Have you checked the battery in your remote? I don't like the older remotes as you can not tell if you have actually changed anything or not for sure. I changed my setting Sunday night and didn't feel anything different so I changed it again and by Monday I could feel it was way to high. I would really like one of the new controls with the setting displayed on them You can then tell if you have change it on not. After 5 years I would say that you may need to have yours check for battery life. My reprogrammer says the usually last 7 to 10 years depending on how high you have the settings at.

I talked to a medtronic rep today and it appears my device is in a power down mode where it resets all settings to zero when someone gets dangerously close to a significant magnetic field. I have no idea what that could have been or where I was that would have caused the device to do this. The rep said it is a self protection mechanism within the device. She said also sometimes it will do that when it is beginning to mal-function - again to protect the patient it just powers down. Now I need to find a doctor to look at it. My doc is in Texas but we have moved to Oklahoma now so I need to locate someone close to me to see if I need a new one implanted or just to reprogram this one. My settings have been basically perfect for a long time now so I'm worried this will be the beginning of trouble. It was hard getting it all perfect!

Just FYI for anyone else this may happen to...If it won't turn up or down it has probably zeroed itself out!

There are about 3 doctors that I know of here in Oklahoma City that do Interstim placement and reprograming. One is Daniel Culkin at the OU Med Center. He is the one I see.

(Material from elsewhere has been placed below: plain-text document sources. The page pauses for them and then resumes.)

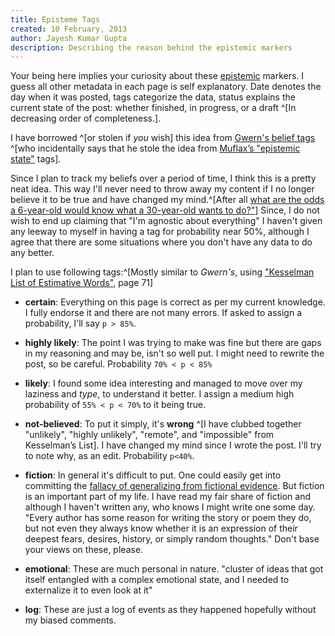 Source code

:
 ```yaml
---
title: Episteme Tags
created: 10 February, 2013 
author: Jayesh Kumar Gupta
description: Describing the reason behind the epistemic markers
---
```


Your being here implies your curiosity about these [epistemic](http://en.wikipedia.org/wiki/Epistemology) markers. I guess all other metadata in each page is self explanatory. Date denotes the day when it was posted, tags categorize the data, status explains the current state of the post: whether finished, in progress, or a draft ^[In decreasing order of completeness.].

I have borrowed ^[or stolen if _you_ wish] this idea from [Gwern's belief tags](http://gwern.net) ^[who incidentally says that he stole the idea from [ Muflax’s "epistemic state"](http://muflax.com/episteme/) tags].

Since I plan to track my beliefs over a period of time, I think this is a pretty neat idea. This way I'll never need to throw away my content if I no longer believe it to be true and have changed my mind.^[After all [what are the odds a 6-year-old would know what a 30-year-old wants to do?"](http://www.qwantz.com/index.php?comic=2366)] Since, I do not wish to end up claiming that "I'm agnostic about everything" I haven't given any leeway to myself in having a tag for probability near 50%, although I agree that there are some situations where you don't have any data to do any better.

I plan to use following tags:^[Mostly similar to _Gwern's_, using ["Kesselman List of Estimative Words"](https://web.archive.org/web/20140130132740/http://www.scip.org/files/Resources/Kesselman-Verbal-Probability-Expressions.pdf), page 71]

   -  **certain**: Everything on this page is correct as per my current knowledge. I fully endorse it and there are not many errors. If asked to assign a probability, I'll say `p > 85%`.

   -  **highly likely**: The point I was trying to make was fine but there are gaps in my reasoning and may be, isn't so well put. I might need to rewrite the post, so be careful. Probability `70% < p < 85%`

   -  **likely**: I found some idea interesting and managed to move over my laziness and _type_, to understand it better. I assign a medium high probability of `55% < p < 70%` to it being true.

   -  **not-believed**: To put it simply, it's **wrong** ^[I have clubbed together "unlikely", "highly unlikely", "remote", and "impossible" from Kesselman’s List]. I have changed my mind since I wrote the post. I'll try to note why, as an edit. Probability `p<40%`. 
   
   -  **fiction**: In general it's difficult to put. One could easily get into committing the [fallacy of generalizing from fictional evidence](http://lesswrong.com/lw/k9/the_logical_fallacy_of_generalization_from/). But fiction is an important part of my life. I have read my fair share of fiction and although I haven't written any, who knows I might write one some day. "Every author has some reason for writing the story or poem they do, but not even they always know whether it is an expression of their deepest fears, desires, history, or simply random thoughts." Don't base your views on these, please.

   -  **emotional**: These are much personal in nature. "cluster of ideas that got itself entangled with a complex emotional state, and I needed to externalize it to even look at it"

   -  **log**: These are just a log of events as they happened hopefully without my biased comments.

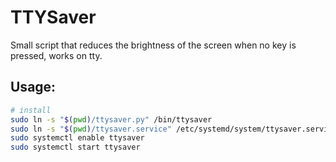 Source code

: # TTYSaver

Small script that reduces the brightness of the screen when no key is pressed, works on tty.

## Usage:
```bash
# install
sudo ln -s "$(pwd)/ttysaver.py" /bin/ttysaver
sudo ln -s "$(pwd)/ttysaver.service" /etc/systemd/system/ttysaver.service
sudo systemctl enable ttysaver
sudo systemctl start ttysaver
``` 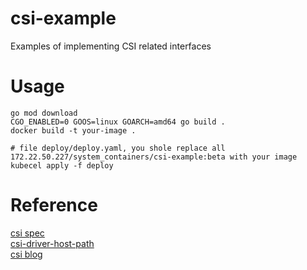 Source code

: # csi-example
Examples of implementing CSI related interfaces

# Usage
```shell
go mod download
CGO_ENABLED=0 GOOS=linux GOARCH=amd64 go build .
docker build -t your-image .

# file deploy/deploy.yaml, you shole replace all 172.22.50.227/system_containers/csi-example:beta with your image
kubecel apply -f deploy
```

# Reference
[csi spec](https://github.com/container-storage-interface/spec/blob/master/spec.md#rpc-interface)  
[csi-driver-host-path](https://github.com/kubernetes-csi/csi-driver-host-path)  
[csi blog](https://blog.dianduidian.com/post/%E5%BC%80%E5%8F%91%E8%87%AA%E5%B7%B1%E7%9A%84csi%E5%AD%98%E5%82%A8%E6%8F%92%E4%BB%B6/)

One of his associates also does Interstim. The other ones are Dr. Parkhurst in Bethany and Glenn Coles of the Urology Associates near Mercy Hospital. There may be more now but those were on the list Medtronics sent me in 2006. I didn't think any magnet except one in an MRI machine would effect an Interstim. I didn't think they were powerful enough to do any damange.

I know what you mean by this may be the start of trouble. My settings had been almost perfect for about 3 1/2 and all of sudden last November things changed. What once control my symptoms wouldn't anymore. We had to change where I felt the stimulation and it just isn't the same. We think this was caused by scar tissue getting over my eletorde. I been doing adjustments myself (up and down) since December and still feel it's not just right and may never be. I thinking about going back and talking to the reprogrammer again.

I want to post about my doctor appointment and Interstim implant.

I have been put on a 3 month waiting list for a trial Interstim. The specialist I saw tells me that not only will it help with my IC pain, he said it would help with my chronic pelvic pain, my back pain and help my bowels. He said i am a good candidate for the device. He said it wold also help with my bladder leaking : )

The doctor at the Pelvic Floor Center in Minneapolis tells me basically I have nerves that are miss-firing and they are sending messages of pain to my brain. He says that these nerves some how start sending the wrong message.

I have PFD and CPP, my exam hurt but went fine.

I do not want to wait the 3 months if it will help me with all of these areas of pain.

The doctor tells me my Burch or what he called 'a bladder vault suspension' is still intact, he believes my bladder tack is also holding.. He doesnt want to go in and operate or remove the scar tissue. He says i am at the age where i should start menopause so when that happens the endometrosis will stop growing.

I had POP in 2002.

This doctor is going to try to set up some PFD pelvic floor PT : ) I live in Rural ND so this part may be difficult to get a PT with pelvic floor experience to come here. Diagnosed with PFD on 5/25/12.

I also had a bladder scope and the Dr. gave me some peridium s.p. to numb the bladder and an Rx of Tramadol...it seems to help some.